Screenshot of video with audio transcription created by the ASR system

 

An interdisciplinary University of Edinburgh research team led by Dr Will Lamb has developed an automatic speech recognition (ASR) system for Scottish Gaelic. 

The system has a wide range of applications, from providing television subtitles and controlling smart devices, to supporting Gaelic-medium schoolchildren with dyslexia.

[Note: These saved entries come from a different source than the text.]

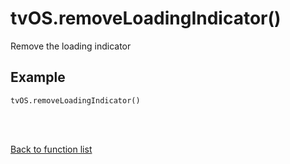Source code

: # tvOS.removeLoadingIndicator()

Remove the loading indicator

## Example

    tvOS.removeLoadingIndicator()


<br><br>

[Back to function list](https://github.com/wdg/tvOS.js/wiki/tvOS.js-Function-list)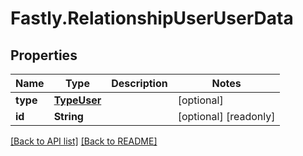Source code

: # Fastly.RelationshipUserUserData

## Properties

Name | Type | Description | Notes
------------ | ------------- | ------------- | -------------
**type** | [**TypeUser**](TypeUser.md) |  | [optional] 
**id** | **String** |  | [optional] [readonly] 


[[Back to API list]](../../README.md#endpoints) [[Back to README]](../../README.md)
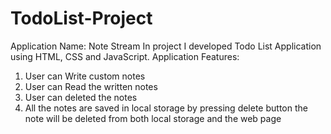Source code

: # TodoList-Project
Application Name: Note Stream
In project I developed Todo List Application using HTML, CSS and JavaScript.
Application Features:
1. User can Write custom notes
2. User can Read the written notes
3. User can deleted the notes
4. All the notes are saved in local storage by pressing delete button the note will be deleted from both local storage and the web page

The research team hopes that the system will provide new opportunities for the endangered language by widening access to it. 

The research team have most recently reported an accuracy level of 71.8% for predicted transcription, and have shared subtitled videos to showcase the system’s current performance. 

The ASR system uses neural network artificial intelligence developed by Quorate Technology Ltd in Edinburgh, and has been developed using more than 60 hours of speech training data. The team have begun working with collaborators to provide initial transcriptions of interviews and traditional stories recorded from Gaelic speakers, and hope to eventually make it freely available online.   

Led by Dr Lamb as Principal Investigator (School of Literatures, Languages and Cultures), the team also involves co-investigator Dr Beatrice Alex (School of Literatures, Languages and Cultures; School of Informatics), specialists, advisors and research assistants. 

The project is funded by the Data-Driven innovation Initiative as part of their ‘Building Back Better’ open funding call, and received generous support from Soillse, the National Research Network for the Maintenance and Revitalisation of Gaelic Language and Culture.